Saved entries
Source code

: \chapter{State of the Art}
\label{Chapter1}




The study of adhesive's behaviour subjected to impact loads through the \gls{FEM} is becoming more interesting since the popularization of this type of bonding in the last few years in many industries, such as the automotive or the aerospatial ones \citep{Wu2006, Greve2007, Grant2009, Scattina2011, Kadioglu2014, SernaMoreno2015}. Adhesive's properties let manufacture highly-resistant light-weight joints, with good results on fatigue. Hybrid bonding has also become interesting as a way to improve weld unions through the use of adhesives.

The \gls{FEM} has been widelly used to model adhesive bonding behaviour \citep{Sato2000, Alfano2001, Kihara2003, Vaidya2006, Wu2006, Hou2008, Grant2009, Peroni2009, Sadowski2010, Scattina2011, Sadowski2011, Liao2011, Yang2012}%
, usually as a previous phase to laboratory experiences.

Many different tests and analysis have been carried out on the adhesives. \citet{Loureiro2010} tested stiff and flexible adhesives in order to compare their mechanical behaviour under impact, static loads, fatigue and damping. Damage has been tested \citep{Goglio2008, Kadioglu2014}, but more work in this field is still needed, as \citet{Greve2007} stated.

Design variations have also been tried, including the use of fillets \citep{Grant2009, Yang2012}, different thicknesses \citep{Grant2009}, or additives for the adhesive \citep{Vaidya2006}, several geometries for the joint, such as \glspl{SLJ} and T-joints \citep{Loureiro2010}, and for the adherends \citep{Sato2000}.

# The task:
Among the lines above, find those with the word "have" and list them.

# Result of this task:
Many different tests and analysis have been carried out on the adhesives. \citet{Loureiro2010} tested stiff and flexible adhesives in order to compare their mechanical behaviour under impact, static loads, fatigue and damping. Damage has been tested \citep{Goglio2008, Kadioglu2014}, but more work in this field is still needed, as \citet{Greve2007} stated.
Design variations have also been tried, including the use of fillets \citep{Grant2009, Yang2012}, different thicknesses \citep{Grant2009}, or additives for the adhesive \citep{Vaidya2006}, several geometries for the joint, such as \glspl{SLJ} and T-joints \citep{Loureiro2010}, and for the adherends \citep{Sato2000}.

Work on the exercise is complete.